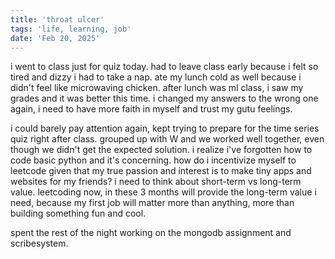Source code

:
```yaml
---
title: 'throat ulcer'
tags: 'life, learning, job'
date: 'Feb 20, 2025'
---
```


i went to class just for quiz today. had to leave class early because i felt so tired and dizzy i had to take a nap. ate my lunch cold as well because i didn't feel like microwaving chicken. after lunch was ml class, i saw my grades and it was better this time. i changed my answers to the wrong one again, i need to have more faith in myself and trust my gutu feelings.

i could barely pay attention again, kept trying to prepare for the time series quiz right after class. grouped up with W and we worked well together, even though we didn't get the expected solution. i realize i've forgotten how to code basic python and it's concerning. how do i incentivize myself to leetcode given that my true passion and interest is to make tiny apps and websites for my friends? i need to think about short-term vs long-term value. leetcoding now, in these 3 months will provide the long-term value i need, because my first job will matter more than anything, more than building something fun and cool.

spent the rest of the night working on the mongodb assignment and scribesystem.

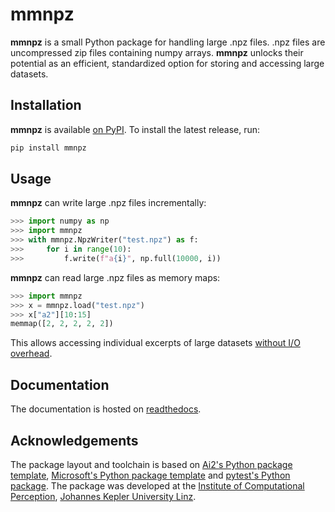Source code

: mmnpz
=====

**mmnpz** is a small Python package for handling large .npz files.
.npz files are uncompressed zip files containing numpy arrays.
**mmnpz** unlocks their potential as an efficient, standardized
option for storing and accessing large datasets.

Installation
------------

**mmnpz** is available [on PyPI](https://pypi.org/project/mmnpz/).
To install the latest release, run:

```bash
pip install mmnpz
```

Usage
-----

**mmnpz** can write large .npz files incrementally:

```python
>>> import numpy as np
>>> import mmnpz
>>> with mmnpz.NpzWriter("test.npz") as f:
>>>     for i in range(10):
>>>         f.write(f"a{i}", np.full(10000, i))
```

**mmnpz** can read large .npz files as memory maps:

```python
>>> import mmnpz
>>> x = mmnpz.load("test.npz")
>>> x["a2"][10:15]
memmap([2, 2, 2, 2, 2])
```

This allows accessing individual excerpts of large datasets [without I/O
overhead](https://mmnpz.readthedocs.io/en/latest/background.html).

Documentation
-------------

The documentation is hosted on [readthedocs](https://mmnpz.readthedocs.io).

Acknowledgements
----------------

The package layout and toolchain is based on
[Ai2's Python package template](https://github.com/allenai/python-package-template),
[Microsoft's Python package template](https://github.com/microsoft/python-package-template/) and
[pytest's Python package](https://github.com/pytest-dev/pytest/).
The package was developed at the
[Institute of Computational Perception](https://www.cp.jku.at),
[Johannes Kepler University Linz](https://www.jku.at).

---

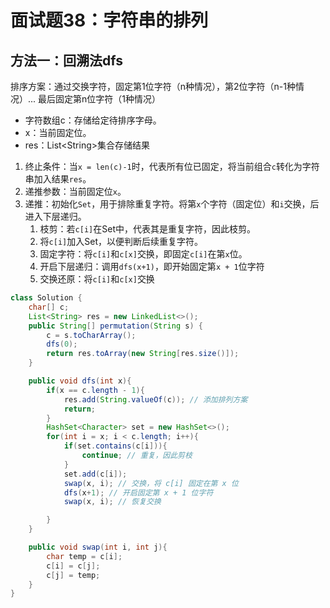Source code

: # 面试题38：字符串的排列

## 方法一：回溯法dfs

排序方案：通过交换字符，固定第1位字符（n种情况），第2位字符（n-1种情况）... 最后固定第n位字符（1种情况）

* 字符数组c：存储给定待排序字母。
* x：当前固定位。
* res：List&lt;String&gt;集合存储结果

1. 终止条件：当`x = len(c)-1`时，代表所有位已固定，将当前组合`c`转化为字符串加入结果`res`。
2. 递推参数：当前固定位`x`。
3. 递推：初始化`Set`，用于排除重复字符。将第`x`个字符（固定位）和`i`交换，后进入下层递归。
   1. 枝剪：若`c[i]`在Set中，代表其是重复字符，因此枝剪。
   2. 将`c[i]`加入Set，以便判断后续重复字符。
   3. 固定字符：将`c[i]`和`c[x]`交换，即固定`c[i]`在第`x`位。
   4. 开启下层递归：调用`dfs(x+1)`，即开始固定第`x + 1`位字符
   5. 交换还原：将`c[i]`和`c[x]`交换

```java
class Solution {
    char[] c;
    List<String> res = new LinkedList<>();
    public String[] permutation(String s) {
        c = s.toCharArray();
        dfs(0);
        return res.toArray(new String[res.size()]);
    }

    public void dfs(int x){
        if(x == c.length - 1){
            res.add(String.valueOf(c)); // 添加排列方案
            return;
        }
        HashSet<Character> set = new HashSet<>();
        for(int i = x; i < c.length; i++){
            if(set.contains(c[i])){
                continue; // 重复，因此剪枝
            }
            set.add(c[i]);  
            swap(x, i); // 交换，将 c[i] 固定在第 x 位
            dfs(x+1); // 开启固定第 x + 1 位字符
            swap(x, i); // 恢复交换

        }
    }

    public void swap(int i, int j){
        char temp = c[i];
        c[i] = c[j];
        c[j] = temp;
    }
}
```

* * *

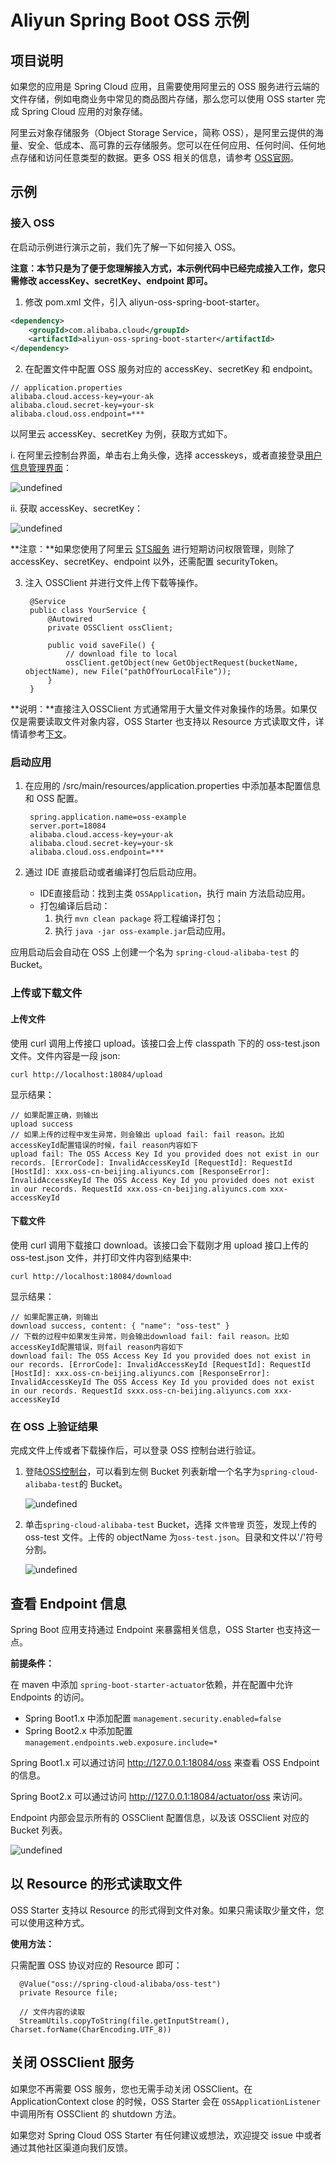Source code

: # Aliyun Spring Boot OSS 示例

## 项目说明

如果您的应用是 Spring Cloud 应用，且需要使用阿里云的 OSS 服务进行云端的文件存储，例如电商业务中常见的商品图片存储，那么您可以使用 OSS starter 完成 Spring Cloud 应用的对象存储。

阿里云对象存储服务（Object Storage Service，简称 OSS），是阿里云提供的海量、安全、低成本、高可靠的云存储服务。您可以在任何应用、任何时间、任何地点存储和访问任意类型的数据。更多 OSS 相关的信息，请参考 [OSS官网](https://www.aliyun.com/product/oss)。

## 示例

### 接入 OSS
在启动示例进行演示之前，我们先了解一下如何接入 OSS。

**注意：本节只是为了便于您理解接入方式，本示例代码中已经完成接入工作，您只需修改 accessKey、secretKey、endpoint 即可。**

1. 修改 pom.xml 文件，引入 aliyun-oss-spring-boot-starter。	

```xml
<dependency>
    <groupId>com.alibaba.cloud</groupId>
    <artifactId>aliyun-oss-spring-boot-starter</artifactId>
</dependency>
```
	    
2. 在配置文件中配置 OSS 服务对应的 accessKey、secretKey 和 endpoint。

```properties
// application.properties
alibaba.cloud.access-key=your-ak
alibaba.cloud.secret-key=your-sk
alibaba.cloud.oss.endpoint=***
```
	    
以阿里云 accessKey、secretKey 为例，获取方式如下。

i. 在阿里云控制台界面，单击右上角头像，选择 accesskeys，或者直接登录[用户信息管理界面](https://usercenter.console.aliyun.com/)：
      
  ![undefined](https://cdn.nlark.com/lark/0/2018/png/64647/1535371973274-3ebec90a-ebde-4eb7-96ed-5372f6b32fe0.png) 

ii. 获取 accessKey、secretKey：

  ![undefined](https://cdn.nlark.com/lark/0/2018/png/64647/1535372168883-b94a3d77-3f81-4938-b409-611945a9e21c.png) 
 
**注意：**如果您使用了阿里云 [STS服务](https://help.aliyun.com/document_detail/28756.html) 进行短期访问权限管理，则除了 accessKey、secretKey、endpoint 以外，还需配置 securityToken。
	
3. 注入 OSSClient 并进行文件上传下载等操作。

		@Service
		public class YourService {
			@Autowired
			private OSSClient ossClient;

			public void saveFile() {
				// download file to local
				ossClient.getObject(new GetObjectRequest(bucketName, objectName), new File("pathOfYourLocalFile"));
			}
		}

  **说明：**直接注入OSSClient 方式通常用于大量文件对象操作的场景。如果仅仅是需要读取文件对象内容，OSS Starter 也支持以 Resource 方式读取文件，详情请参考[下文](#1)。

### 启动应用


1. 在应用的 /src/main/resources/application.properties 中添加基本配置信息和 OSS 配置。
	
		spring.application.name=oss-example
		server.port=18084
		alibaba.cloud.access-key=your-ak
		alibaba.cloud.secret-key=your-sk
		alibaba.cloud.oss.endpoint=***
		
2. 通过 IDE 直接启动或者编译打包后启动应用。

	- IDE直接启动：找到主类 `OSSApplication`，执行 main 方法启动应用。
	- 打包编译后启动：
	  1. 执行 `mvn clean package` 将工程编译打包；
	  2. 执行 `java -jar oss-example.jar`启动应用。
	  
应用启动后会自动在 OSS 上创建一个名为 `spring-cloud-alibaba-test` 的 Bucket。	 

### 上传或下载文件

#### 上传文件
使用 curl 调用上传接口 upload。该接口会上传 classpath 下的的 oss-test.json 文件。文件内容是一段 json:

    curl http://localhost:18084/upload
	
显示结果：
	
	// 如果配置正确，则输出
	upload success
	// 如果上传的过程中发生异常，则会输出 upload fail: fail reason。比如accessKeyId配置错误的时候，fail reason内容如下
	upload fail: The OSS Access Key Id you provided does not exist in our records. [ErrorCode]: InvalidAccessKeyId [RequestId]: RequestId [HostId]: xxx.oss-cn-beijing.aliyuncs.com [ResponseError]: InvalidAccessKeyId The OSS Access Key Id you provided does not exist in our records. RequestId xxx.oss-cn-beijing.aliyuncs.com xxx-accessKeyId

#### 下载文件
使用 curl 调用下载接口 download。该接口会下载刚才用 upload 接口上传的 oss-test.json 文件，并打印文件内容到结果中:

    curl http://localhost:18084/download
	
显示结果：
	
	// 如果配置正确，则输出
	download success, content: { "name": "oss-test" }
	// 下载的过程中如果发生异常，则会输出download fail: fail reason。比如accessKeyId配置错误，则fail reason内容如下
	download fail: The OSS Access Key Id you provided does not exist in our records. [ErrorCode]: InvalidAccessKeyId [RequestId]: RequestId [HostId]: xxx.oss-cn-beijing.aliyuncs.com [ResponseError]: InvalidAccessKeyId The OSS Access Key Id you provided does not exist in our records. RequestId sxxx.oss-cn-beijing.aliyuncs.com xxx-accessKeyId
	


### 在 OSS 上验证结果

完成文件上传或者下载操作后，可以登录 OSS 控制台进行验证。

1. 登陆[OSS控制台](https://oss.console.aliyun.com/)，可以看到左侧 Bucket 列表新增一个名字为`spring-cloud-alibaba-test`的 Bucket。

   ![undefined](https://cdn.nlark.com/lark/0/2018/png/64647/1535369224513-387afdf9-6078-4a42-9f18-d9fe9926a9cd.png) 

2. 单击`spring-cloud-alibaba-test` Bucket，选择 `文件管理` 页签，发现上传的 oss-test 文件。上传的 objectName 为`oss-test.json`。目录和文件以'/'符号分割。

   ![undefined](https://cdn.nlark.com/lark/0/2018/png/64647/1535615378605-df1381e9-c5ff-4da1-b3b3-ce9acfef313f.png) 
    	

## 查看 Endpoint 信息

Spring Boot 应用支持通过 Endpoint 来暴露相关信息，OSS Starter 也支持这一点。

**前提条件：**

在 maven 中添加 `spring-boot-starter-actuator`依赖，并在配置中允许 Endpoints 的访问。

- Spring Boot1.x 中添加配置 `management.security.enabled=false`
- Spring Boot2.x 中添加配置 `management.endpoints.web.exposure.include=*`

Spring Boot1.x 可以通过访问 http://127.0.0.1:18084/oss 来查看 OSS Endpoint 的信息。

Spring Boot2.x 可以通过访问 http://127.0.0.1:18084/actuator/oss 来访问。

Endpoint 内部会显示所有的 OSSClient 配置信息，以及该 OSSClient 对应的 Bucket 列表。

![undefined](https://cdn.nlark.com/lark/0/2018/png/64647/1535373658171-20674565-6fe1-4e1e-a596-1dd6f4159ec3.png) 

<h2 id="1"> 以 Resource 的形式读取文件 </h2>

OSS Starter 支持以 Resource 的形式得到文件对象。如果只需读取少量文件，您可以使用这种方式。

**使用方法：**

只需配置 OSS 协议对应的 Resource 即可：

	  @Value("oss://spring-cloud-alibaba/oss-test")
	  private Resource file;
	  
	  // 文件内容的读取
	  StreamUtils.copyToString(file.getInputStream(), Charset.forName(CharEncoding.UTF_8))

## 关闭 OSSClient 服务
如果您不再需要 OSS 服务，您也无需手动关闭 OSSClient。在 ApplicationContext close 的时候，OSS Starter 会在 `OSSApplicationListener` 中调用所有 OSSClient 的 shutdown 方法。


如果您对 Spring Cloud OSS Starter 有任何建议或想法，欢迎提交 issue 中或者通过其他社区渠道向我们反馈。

What to work on. Only the lines above from the line with "curl http://localhost:18084/download" to the line with "fail reason。比如accessKeyId配置错误，则fail reason内容如下", those two lines included, should be reproduced exactly.

Response area.
    curl http://localhost:18084/download
	
显示结果：
	
	// 如果配置正确，则输出
	download success, content: { "name": "oss-test" }
	// 下载的过程中如果发生异常，则会输出download fail: fail reason。比如accessKeyId配置错误，则fail reason内容如下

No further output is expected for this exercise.